• **Records provided**:
:::
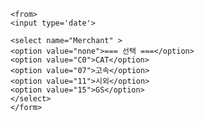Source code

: <html>
  <head>
    <meta charset="utf-8">
    <meta name="viewport" content="width=device-width">
    <title>SelectBox Multiple Option Sort</title>
  </head>
  <body>
    <script src="https://choiinh.github.io/Project.github.io/">
    </script>
    
    <from>
    <input type='date'>
    
    <select name="Merchant" >
    <option value="none">=== 선택 ===</option>
    <option value="C0">CAT</option>
    <option value="07">고속</option>
    <option value="11">시외</option>
    <option value="15">GS</option>
    </select>
    </form>
  </body>
</html>
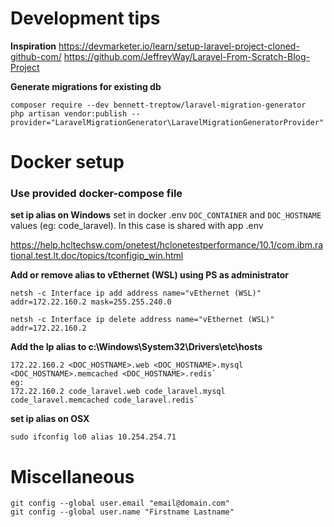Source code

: # Development tips
**Inspiration**
https://devmarketer.io/learn/setup-laravel-project-cloned-github-com/
https://github.com/JeffreyWay/Laravel-From-Scratch-Blog-Project

**Generate migrations for existing db**

    composer require --dev bennett-treptow/laravel-migration-generator
    php artisan vendor:publish --provider="LaravelMigrationGenerator\LaravelMigrationGeneratorProvider"


# Docker setup

### Use provided docker-compose file

**set ip alias on Windows**
set in docker .env `DOC_CONTAINER` and `DOC_HOSTNAME` values (eg: code_laravel). In this case is shared with app .env

https://help.hcltechsw.com/onetest/hclonetestperformance/10.1/com.ibm.rational.test.lt.doc/topics/tconfigip_win.html

**Add or remove alias to vEthernet (WSL) using PS as administrator**

`netsh -c Interface ip add address name="vEthernet (WSL)" addr=172.22.160.2 mask=255.255.240.0`

`netsh -c Interface ip delete address name="vEthernet (WSL)" addr=172.22.160.2`

**Add the Ip alias to c:\Windows\System32\Drivers\etc\hosts**

    172.22.160.2 <DOC_HOSTNAME>.web <DOC_HOSTNAME>.mysql <DOC_HOSTNAME>.memcached <DOC_HOSTNAME>.redis`
    eg: 
    172.22.160.2 code_laravel.web code_laravel.mysql code_laravel.memcached code_laravel.redis`

**set ip alias on OSX**

    sudo ifconfig lo0 alias 10.254.254.71



# Miscellaneous
    git config --global user.email "email@domain.com"
    git config --global user.name "Firstname Lastname"
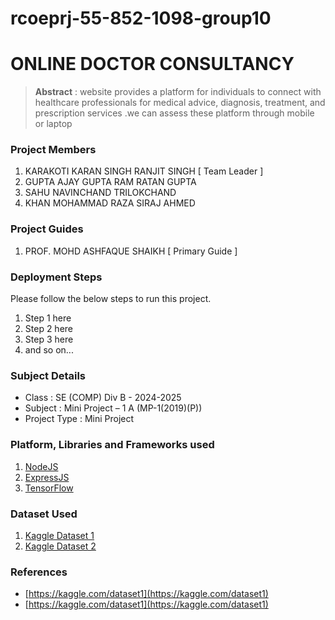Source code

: # rcoeprj-55-852-1098-group10
# ONLINE DOCTOR CONSULTANCY

> **Abstract** : website provides a platform for individuals to connect with healthcare professionals for medical advice, diagnosis, treatment, and prescription services .we can assess these platform through mobile or laptop

### Project Members
1. KARAKOTI KARAN SINGH RANJIT SINGH  [ Team Leader ] 
2. GUPTA AJAY GUPTA RAM RATAN GUPTA 
3. SAHU NAVINCHAND TRILOKCHAND 
4. KHAN MOHAMMAD RAZA SIRAJ AHMED 

### Project Guides
1. PROF. MOHD ASHFAQUE SHAIKH  [ Primary Guide ] 

### Deployment Steps
Please follow the below steps to run this project.
1. Step 1 here
2. Step 2 here
3. Step 3 here
3. and so on...

### Subject Details
- Class : SE (COMP) Div B - 2024-2025
- Subject : Mini Project – 1 A  (MP-1(2019)(P))
- Project Type : Mini Project

### Platform, Libraries and Frameworks used
1. [NodeJS](https://nodejs.org)
2. [ExpressJS](https://expressjs.org)
3. [TensorFlow](https://tensorflowjs.com)

### Dataset Used
1. [Kaggle Dataset 1](https://kaggle.com/dataset1)
2. [Kaggle Dataset 2](https://kaggle.com/dataset2)

### References
- [https://kaggle.com/dataset1](https://kaggle.com/dataset1)
- [https://kaggle.com/dataset1](https://kaggle.com/dataset1)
:::
• **Try it**: Find the word "mysql" in the listing above. Copy each line where it appears.

• **Solution for this problem**:
    172.22.160.2 <DOC_HOSTNAME>.web <DOC_HOSTNAME>.mysql <DOC_HOSTNAME>.memcached <DOC_HOSTNAME>.redis`
    172.22.160.2 code_laravel.web code_laravel.mysql code_laravel.memcached code_laravel.redis`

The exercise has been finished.